= Task brief =
Collect every line below that contains the word "bytes".

[[ Provided information open ]]

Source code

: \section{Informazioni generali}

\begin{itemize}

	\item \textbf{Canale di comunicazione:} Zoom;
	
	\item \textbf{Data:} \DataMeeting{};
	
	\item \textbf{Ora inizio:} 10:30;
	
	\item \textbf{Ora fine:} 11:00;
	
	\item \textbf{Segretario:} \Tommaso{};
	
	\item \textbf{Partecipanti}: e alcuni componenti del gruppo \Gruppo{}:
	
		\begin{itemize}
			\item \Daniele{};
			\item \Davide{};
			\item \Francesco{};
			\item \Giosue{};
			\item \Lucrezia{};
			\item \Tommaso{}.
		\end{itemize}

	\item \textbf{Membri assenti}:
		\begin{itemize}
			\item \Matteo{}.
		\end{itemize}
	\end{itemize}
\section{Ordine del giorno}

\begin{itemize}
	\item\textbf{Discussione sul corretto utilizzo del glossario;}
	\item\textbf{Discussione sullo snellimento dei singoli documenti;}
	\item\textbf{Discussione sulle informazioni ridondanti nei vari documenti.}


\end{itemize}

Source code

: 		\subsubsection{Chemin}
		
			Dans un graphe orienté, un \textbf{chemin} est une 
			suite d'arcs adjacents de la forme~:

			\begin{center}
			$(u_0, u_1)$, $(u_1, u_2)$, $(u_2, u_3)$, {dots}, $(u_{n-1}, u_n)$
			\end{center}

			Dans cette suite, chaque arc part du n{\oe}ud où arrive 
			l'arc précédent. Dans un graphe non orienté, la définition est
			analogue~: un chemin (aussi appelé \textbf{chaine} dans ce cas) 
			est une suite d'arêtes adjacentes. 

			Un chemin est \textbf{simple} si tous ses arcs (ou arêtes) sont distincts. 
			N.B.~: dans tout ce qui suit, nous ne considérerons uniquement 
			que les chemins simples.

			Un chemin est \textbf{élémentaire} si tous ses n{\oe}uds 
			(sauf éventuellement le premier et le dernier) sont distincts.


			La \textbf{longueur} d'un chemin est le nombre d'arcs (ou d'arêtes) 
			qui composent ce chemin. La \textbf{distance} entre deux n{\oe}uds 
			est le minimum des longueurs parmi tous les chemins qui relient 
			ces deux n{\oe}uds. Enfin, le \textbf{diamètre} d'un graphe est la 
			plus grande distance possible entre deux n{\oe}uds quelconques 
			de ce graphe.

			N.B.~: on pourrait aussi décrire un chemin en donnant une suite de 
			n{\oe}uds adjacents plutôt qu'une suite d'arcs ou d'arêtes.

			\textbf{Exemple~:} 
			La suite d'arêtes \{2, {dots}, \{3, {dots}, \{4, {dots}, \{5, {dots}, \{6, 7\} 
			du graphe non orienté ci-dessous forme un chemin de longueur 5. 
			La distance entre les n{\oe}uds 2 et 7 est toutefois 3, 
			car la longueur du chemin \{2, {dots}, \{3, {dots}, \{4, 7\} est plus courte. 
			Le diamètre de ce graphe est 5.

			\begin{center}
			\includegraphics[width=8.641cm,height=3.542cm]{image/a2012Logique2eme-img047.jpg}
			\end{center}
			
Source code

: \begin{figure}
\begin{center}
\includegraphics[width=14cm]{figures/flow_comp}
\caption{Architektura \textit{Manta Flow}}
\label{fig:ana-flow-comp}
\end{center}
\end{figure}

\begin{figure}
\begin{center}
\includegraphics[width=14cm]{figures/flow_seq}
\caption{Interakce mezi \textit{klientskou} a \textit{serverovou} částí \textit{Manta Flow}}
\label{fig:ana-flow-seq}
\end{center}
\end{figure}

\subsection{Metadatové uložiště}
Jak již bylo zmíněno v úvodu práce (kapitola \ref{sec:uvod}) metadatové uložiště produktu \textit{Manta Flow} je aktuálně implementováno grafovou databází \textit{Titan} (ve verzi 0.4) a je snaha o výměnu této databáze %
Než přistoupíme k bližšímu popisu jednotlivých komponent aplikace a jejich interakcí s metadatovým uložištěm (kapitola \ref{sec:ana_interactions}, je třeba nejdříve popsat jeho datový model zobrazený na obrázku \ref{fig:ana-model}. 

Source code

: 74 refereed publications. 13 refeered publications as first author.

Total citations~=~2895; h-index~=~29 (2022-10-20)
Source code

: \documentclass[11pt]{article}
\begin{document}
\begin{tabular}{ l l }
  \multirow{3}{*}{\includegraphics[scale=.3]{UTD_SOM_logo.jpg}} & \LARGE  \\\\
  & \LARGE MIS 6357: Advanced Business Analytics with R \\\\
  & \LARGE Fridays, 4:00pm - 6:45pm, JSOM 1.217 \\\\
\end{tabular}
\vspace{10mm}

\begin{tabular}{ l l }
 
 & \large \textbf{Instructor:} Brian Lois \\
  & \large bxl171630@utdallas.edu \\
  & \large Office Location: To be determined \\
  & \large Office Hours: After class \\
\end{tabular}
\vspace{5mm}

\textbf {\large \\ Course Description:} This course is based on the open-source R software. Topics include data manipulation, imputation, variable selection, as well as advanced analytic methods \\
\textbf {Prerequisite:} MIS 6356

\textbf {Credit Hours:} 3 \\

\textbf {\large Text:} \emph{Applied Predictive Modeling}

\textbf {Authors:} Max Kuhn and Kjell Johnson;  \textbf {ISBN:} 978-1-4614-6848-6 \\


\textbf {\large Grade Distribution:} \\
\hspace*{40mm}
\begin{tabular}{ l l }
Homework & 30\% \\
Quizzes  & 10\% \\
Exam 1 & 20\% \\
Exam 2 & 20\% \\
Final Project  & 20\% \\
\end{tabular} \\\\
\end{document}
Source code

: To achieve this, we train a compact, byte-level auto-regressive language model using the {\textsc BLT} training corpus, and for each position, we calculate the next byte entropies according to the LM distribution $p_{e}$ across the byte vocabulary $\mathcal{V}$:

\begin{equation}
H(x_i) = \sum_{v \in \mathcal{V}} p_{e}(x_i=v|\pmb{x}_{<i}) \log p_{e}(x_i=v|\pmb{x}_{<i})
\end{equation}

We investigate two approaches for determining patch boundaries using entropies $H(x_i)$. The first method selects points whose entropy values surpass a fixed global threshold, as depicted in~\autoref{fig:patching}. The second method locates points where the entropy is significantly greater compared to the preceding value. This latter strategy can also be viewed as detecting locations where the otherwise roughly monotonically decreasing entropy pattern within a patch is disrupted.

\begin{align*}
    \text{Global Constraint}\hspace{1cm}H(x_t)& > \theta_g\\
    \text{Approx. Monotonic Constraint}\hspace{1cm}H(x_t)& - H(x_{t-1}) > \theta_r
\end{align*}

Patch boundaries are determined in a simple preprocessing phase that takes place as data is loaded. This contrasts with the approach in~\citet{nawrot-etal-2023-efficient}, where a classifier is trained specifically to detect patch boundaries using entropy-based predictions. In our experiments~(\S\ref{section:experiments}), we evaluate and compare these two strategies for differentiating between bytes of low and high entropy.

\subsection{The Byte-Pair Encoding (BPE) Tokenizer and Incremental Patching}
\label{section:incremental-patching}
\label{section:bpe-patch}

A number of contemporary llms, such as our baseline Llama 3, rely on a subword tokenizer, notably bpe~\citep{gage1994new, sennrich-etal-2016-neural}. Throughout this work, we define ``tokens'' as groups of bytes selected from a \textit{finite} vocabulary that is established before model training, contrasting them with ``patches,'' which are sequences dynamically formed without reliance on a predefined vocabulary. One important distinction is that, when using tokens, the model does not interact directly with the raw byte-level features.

[[ Provided information closed ]]

= Result of the task =
Patch boundaries are determined in a simple preprocessing phase that takes place as data is loaded. This contrasts with the approach in~\citet{nawrot-etal-2023-efficient}, where a classifier is trained specifically to detect patch boundaries using entropy-based predictions. In our experiments~(\S\ref{section:experiments}), we evaluate and compare these two strategies for differentiating between bytes of low and high entropy.
A number of contemporary llms, such as our baseline Llama 3, rely on a subword tokenizer, notably bpe~\citep{gage1994new, sennrich-etal-2016-neural}. Throughout this work, we define ``tokens'' as groups of bytes selected from a \textit{finite} vocabulary that is established before model training, contrasting them with ``patches,'' which are sequences dynamically formed without reliance on a predefined vocabulary. One important distinction is that, when using tokens, the model does not interact directly with the raw byte-level features.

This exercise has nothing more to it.